Bank lending in the Eurozone has been tightening for a while now (3 months in a row). The $14 trillion Eurozone economy is highly dependent on bank credit (85% of corporates’ funding is channeled via bank loans).
Chart That Caught Our Eye
Analyst Team Note:
Came across a fascinating paper from Goldman Sachs on options strategies.
Income collected: Selling SPX 1-month calls has allowed investors to collect annual premiums of 0.4% to 24.4% over the past 27 years depending on the specific strike used from 100% to 115%. Investors have collected an annualized premium of 4.8% for selling a 5% out-of-the-money monthly calls over the 27 years and are on pace to collect 5.0% annualized in 2023.

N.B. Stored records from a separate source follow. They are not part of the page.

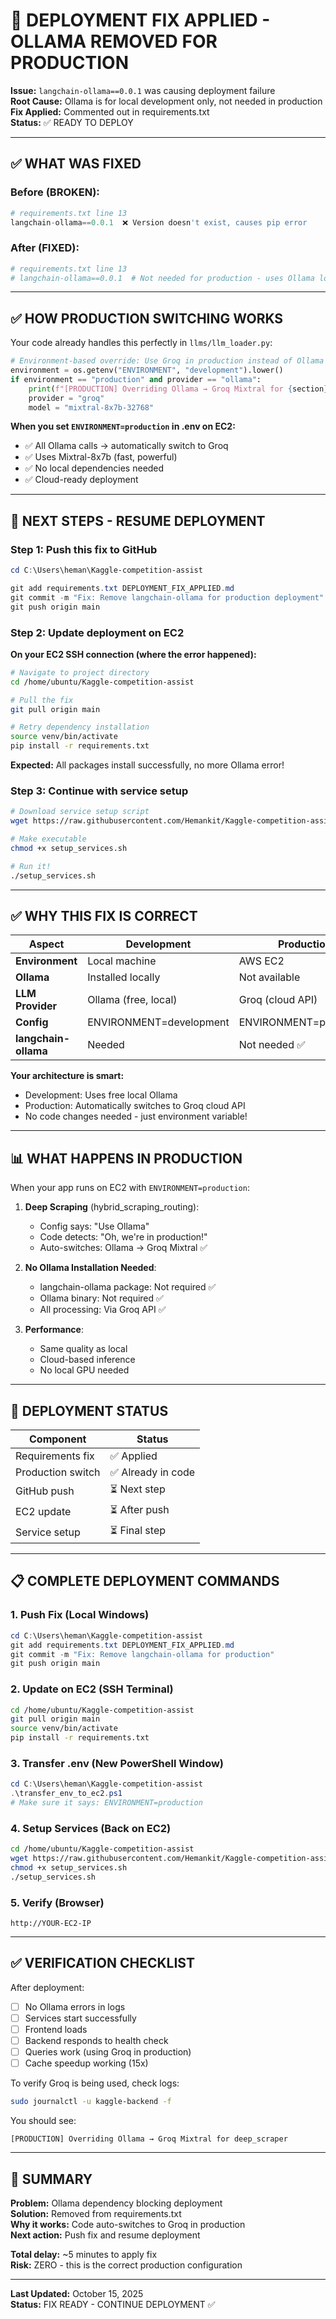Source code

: # 🔧 DEPLOYMENT FIX APPLIED - OLLAMA REMOVED FOR PRODUCTION

**Issue:** `langchain-ollama==0.0.1` was causing deployment failure  
**Root Cause:** Ollama is for local development only, not needed in production  
**Fix Applied:** Commented out in requirements.txt  
**Status:** ✅ READY TO DEPLOY

---

## ✅ WHAT WAS FIXED

### Before (BROKEN):
```python
# requirements.txt line 13
langchain-ollama==0.0.1  ❌ Version doesn't exist, causes pip error
```

### After (FIXED):
```python
# requirements.txt line 13
# langchain-ollama==0.0.1  # Not needed for production - uses Ollama locally only
```

---

## ✅ HOW PRODUCTION SWITCHING WORKS

Your code already handles this perfectly in `llms/llm_loader.py`:

```python
# Environment-based override: Use Groq in production instead of Ollama
environment = os.getenv("ENVIRONMENT", "development").lower()
if environment == "production" and provider == "ollama":
    print(f"[PRODUCTION] Overriding Ollama → Groq Mixtral for {section}")
    provider = "groq"
    model = "mixtral-8x7b-32768"
```

**When you set `ENVIRONMENT=production` in .env on EC2:**
- ✅ All Ollama calls → automatically switch to Groq
- ✅ Uses Mixtral-8x7b (fast, powerful)
- ✅ No local dependencies needed
- ✅ Cloud-ready deployment

---

## 🚀 NEXT STEPS - RESUME DEPLOYMENT

### Step 1: Push this fix to GitHub

```powershell
cd C:\Users\heman\Kaggle-competition-assist

git add requirements.txt DEPLOYMENT_FIX_APPLIED.md
git commit -m "Fix: Remove langchain-ollama for production deployment"
git push origin main
```

### Step 2: Update deployment on EC2

**On your EC2 SSH connection (where the error happened):**

```bash
# Navigate to project directory
cd /home/ubuntu/Kaggle-competition-assist

# Pull the fix
git pull origin main

# Retry dependency installation
source venv/bin/activate
pip install -r requirements.txt
```

**Expected:** All packages install successfully, no more Ollama error!

### Step 3: Continue with service setup

```bash
# Download service setup script
wget https://raw.githubusercontent.com/Hemankit/Kaggle-competition-assist/main/setup_services.sh

# Make executable
chmod +x setup_services.sh

# Run it!
./setup_services.sh
```

---

## ✅ WHY THIS FIX IS CORRECT

| Aspect | Development | Production |
|--------|------------|------------|
| **Environment** | Local machine | AWS EC2 |
| **Ollama** | Installed locally | Not available |
| **LLM Provider** | Ollama (free, local) | Groq (cloud API) |
| **Config** | ENVIRONMENT=development | ENVIRONMENT=production |
| **langchain-ollama** | Needed | Not needed ✅ |

**Your architecture is smart:**
- Development: Uses free local Ollama
- Production: Automatically switches to Groq cloud API
- No code changes needed - just environment variable!

---

## 📊 WHAT HAPPENS IN PRODUCTION

When your app runs on EC2 with `ENVIRONMENT=production`:

1. **Deep Scraping** (hybrid_scraping_routing):
   - Config says: "Use Ollama"
   - Code detects: "Oh, we're in production!"
   - Auto-switches: Ollama → Groq Mixtral ✅

2. **No Ollama Installation Needed**:
   - langchain-ollama package: Not required ✅
   - Ollama binary: Not required ✅
   - All processing: Via Groq API ✅

3. **Performance**:
   - Same quality as local
   - Cloud-based inference
   - No local GPU needed

---

## 🎯 DEPLOYMENT STATUS

| Component | Status |
|-----------|--------|
| Requirements fix | ✅ Applied |
| Production switch | ✅ Already in code |
| GitHub push | ⏳ Next step |
| EC2 update | ⏳ After push |
| Service setup | ⏳ Final step |

---

## 📋 COMPLETE DEPLOYMENT COMMANDS

### 1. Push Fix (Local Windows)
```powershell
cd C:\Users\heman\Kaggle-competition-assist
git add requirements.txt DEPLOYMENT_FIX_APPLIED.md
git commit -m "Fix: Remove langchain-ollama for production"
git push origin main
```

### 2. Update on EC2 (SSH Terminal)
```bash
cd /home/ubuntu/Kaggle-competition-assist
git pull origin main
source venv/bin/activate
pip install -r requirements.txt
```

### 3. Transfer .env (New PowerShell Window)
```powershell
cd C:\Users\heman\Kaggle-competition-assist
.\transfer_env_to_ec2.ps1
# Make sure it says: ENVIRONMENT=production
```

### 4. Setup Services (Back on EC2)
```bash
cd /home/ubuntu/Kaggle-competition-assist
wget https://raw.githubusercontent.com/Hemankit/Kaggle-competition-assist/main/setup_services.sh
chmod +x setup_services.sh
./setup_services.sh
```

### 5. Verify (Browser)
```
http://YOUR-EC2-IP
```

---

## ✅ VERIFICATION CHECKLIST

After deployment:
- [ ] No Ollama errors in logs
- [ ] Services start successfully
- [ ] Frontend loads
- [ ] Backend responds to health check
- [ ] Queries work (using Groq in production)
- [ ] Cache speedup working (15x)

To verify Groq is being used, check logs:
```bash
sudo journalctl -u kaggle-backend -f
```

You should see:
```
[PRODUCTION] Overriding Ollama → Groq Mixtral for deep_scraper
```

---

## 🎉 SUMMARY

**Problem:** Ollama dependency blocking deployment  
**Solution:** Removed from requirements.txt  
**Why it works:** Code auto-switches to Groq in production  
**Next action:** Push fix and resume deployment  

**Total delay:** ~5 minutes to apply fix  
**Risk:** ZERO - this is the correct production configuration

---

**Last Updated:** October 15, 2025  
**Status:** FIX READY - CONTINUE DEPLOYMENT ✅

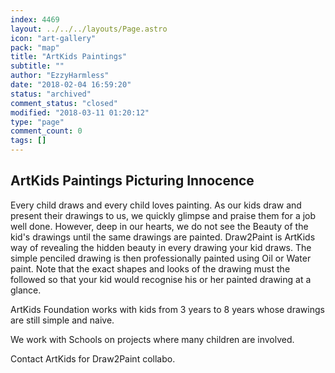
 ```yaml
---
index: 4469
layout: ../../../layouts/Page.astro
icon: "art-gallery"
pack: "map"
title: "ArtKids Paintings"
subtitle: ""
author: "EzzyHarmless"
date: "2018-02-04 16:59:20"
status: "archived"
comment_status: "closed"
modified: "2018-03-11 01:20:12"
type: "page"
comment_count: 0
tags: []
---
```


ArtKids Paintings Picturing Innocence
-------------------------------------

Every child draws and every child loves painting. As our kids draw and present their drawings to us, we quickly glimpse and praise them for a job well done. However, deep in our hearts, we do not see the Beauty of the kid's drawings until the same drawings are painted. Draw2Paint is ArtKids way of revealing the hidden beauty in every drawing your kid draws. The simple penciled drawing is then professionally painted using Oil or Water paint. Note that the exact shapes and looks of the drawing must the followed so that your kid would recognise his or her painted drawing at a glance.

ArtKids Foundation works with kids from 3 years to 8 years whose drawings are still simple and naive.

We work with Schools on projects where many children are involved.

Contact ArtKids for Draw2Paint collabo.
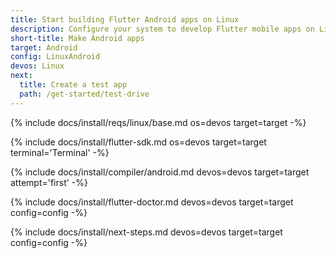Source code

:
 ```yaml
---
title: Start building Flutter Android apps on Linux
description: Configure your system to develop Flutter mobile apps on Linux and Android.
short-title: Make Android apps
target: Android
config: LinuxAndroid
devos: Linux
next:
  title: Create a test app
  path: /get-started/test-drive
---
```


{% include docs/install/reqs/linux/base.md os=devos target=target -%}

{% include docs/install/flutter-sdk.md os=devos target=target terminal='Terminal' -%}

{% include docs/install/compiler/android.md devos=devos target=target attempt='first' -%}

{% include docs/install/flutter-doctor.md devos=devos target=target config=config -%}

{% include docs/install/next-steps.md devos=devos target=target config=config -%}
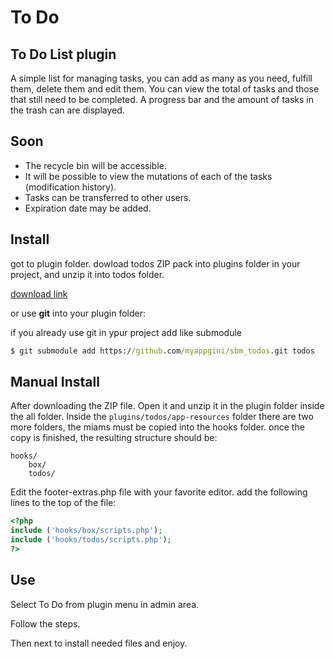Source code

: # To Do

## To Do List plugin

A simple list for managing tasks, you can add as many as you need, fulfill them, delete them and edit them.
You can view the total of tasks and those that still need to be completed.
A progress bar and the amount of tasks in the trash can are displayed.

## Soon

 - The recycle bin will be accessible.
 - It will be possible to view the mutations of each of the tasks (modification history).
 - Tasks can be transferred to other users.
 - Expiration date may be added. 

## Install

got to plugin folder.
dowload todos ZIP pack into plugins folder in your project, and unzip it into todos folder.

[download link](https://github.com//myappgini/sbm_todos/archive/main.zip)

or use **git** into your plugin folder:

if you already use git in ypur project add like submodule
```cmd
$ git submodule add https://github.com/myappgini/sbm_todos.git todos
```

## Manual Install

After downloading the ZIP file. Open it and unzip it in the plugin folder inside the all folder.
Inside the ```plugins/todos/app-resources``` folder there are two more folders, the miams must be copied into the hooks folder.
once the copy is finished, the resulting structure should be:
```
hooks/
    box/
    todos/
```

Edit the footer-extras.php file with your favorite editor.
add the following lines to the top of the file:

```php
<?php
include ('hooks/box/scripts.php');
include ('hooks/todos/scripts.php');
?>
```
## Use

Select To Do from plugin menu in admin area.

Follow the steps.

Then next to install needed files and enjoy.

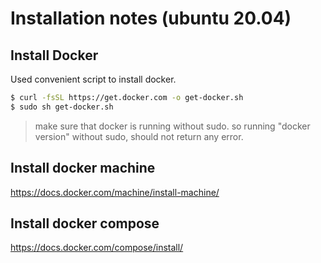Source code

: # Installation notes (ubuntu 20.04)

## Install Docker

Used convenient script to install docker.

```bash
$ curl -fsSL https://get.docker.com -o get-docker.sh
$ sudo sh get-docker.sh
```

>make sure that docker is running without sudo.
>so running "docker version" without sudo, should not return any error.

## Install docker machine
https://docs.docker.com/machine/install-machine/

## Install docker compose 
https://docs.docker.com/compose/install/


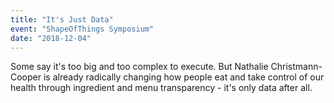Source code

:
 ```yaml
---
title: "It's Just Data"
event: "ShapeOfThings Symposium"
date: "2018-12-04"
---
```


Some say it's too big and too complex to execute. But Nathalie Christmann-Cooper is already radically changing how people eat and take control of our health through ingredient and menu transparency - it's only data after all.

Volatility reduction: Monthly call selling has reduced the volatility of an SPX portfolio by up to 80% depending on the specific strikes sold. Lower strike calls have a more negative beta and dampen the portfolio volatility by more than higher strike calls. Owning the S&P 500 and selling 5% out-of-the-money calls have had a volatility of 16.2% over the past 27 years vs the SPX volatility of 18.0%.
Total Return Impact: Selling 5% out-of-the-money SPX 1-month calls was profitable in 89% of months since January 1996; however, positive returns in these months were partially offset by losses in a small percentage of the months.
Risk-Return: The S&P 500 provided annualized returns of 9.2% since January expiration 1996 vs an annualized volatility of 18.2% (return/volatility ratio of 0.50). Owning the S&P 500 and overwriting with 5% out-of-the-money SPX monthly calls had a return of 9.6% with an annualized volatility of 16.2% (return/volatility ratio of 0.60).